◆ EXERCISE PROMPT: Would you please output the records exactly as they appear below?

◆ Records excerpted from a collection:
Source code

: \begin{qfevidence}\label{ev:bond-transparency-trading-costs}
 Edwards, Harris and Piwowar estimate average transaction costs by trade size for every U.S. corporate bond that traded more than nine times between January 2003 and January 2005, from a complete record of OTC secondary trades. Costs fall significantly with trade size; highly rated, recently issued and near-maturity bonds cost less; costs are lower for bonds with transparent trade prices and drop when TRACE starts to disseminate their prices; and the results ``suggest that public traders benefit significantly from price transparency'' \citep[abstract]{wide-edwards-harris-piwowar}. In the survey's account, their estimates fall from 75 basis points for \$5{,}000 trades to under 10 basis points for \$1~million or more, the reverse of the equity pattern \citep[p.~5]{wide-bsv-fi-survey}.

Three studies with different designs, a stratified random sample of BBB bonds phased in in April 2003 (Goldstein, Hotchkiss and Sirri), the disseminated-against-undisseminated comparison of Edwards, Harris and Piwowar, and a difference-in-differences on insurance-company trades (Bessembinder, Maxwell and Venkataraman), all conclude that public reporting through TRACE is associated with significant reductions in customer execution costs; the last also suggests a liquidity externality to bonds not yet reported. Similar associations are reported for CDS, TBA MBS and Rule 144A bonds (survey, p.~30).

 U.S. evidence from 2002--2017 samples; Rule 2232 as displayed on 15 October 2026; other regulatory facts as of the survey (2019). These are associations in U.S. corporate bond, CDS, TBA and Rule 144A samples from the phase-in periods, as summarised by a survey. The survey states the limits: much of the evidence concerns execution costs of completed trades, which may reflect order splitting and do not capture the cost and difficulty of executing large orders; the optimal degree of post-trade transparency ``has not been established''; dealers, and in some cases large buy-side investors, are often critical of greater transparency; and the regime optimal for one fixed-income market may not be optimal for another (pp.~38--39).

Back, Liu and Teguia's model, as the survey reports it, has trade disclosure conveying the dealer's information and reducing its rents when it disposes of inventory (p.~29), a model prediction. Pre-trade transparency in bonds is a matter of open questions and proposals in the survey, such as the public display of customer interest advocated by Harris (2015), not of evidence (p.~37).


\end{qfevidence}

◆ ANSWER SECTION:
Source code

: \begin{qfevidence}\label{ev:bond-transparency-trading-costs}
 Edwards, Harris and Piwowar estimate average transaction costs by trade size for every U.S. corporate bond that traded more than nine times between January 2003 and January 2005, from a complete record of OTC secondary trades. Costs fall significantly with trade size; highly rated, recently issued and near-maturity bonds cost less; costs are lower for bonds with transparent trade prices and drop when TRACE starts to disseminate their prices; and the results ``suggest that public traders benefit significantly from price transparency'' \citep[abstract]{wide-edwards-harris-piwowar}. In the survey's account, their estimates fall from 75 basis points for \$5{,}000 trades to under 10 basis points for \$1~million or more, the reverse of the equity pattern \citep[p.~5]{wide-bsv-fi-survey}.

Three studies with different designs, a stratified random sample of BBB bonds phased in in April 2003 (Goldstein, Hotchkiss and Sirri), the disseminated-against-undisseminated comparison of Edwards, Harris and Piwowar, and a difference-in-differences on insurance-company trades (Bessembinder, Maxwell and Venkataraman), all conclude that public reporting through TRACE is associated with significant reductions in customer execution costs; the last also suggests a liquidity externality to bonds not yet reported. Similar associations are reported for CDS, TBA MBS and Rule 144A bonds (survey, p.~30).

 U.S. evidence from 2002--2017 samples; Rule 2232 as displayed on 15 October 2026; other regulatory facts as of the survey (2019). These are associations in U.S. corporate bond, CDS, TBA and Rule 144A samples from the phase-in periods, as summarised by a survey. The survey states the limits: much of the evidence concerns execution costs of completed trades, which may reflect order splitting and do not capture the cost and difficulty of executing large orders; the optimal degree of post-trade transparency ``has not been established''; dealers, and in some cases large buy-side investors, are often critical of greater transparency; and the regime optimal for one fixed-income market may not be optimal for another (pp.~38--39).

Back, Liu and Teguia's model, as the survey reports it, has trade disclosure conveying the dealer's information and reducing its rents when it disposes of inventory (p.~29), a model prediction. Pre-trade transparency in bonds is a matter of open questions and proposals in the survey, such as the public display of customer interest advocated by Harris (2015), not of evidence (p.~37).


\end{qfevidence}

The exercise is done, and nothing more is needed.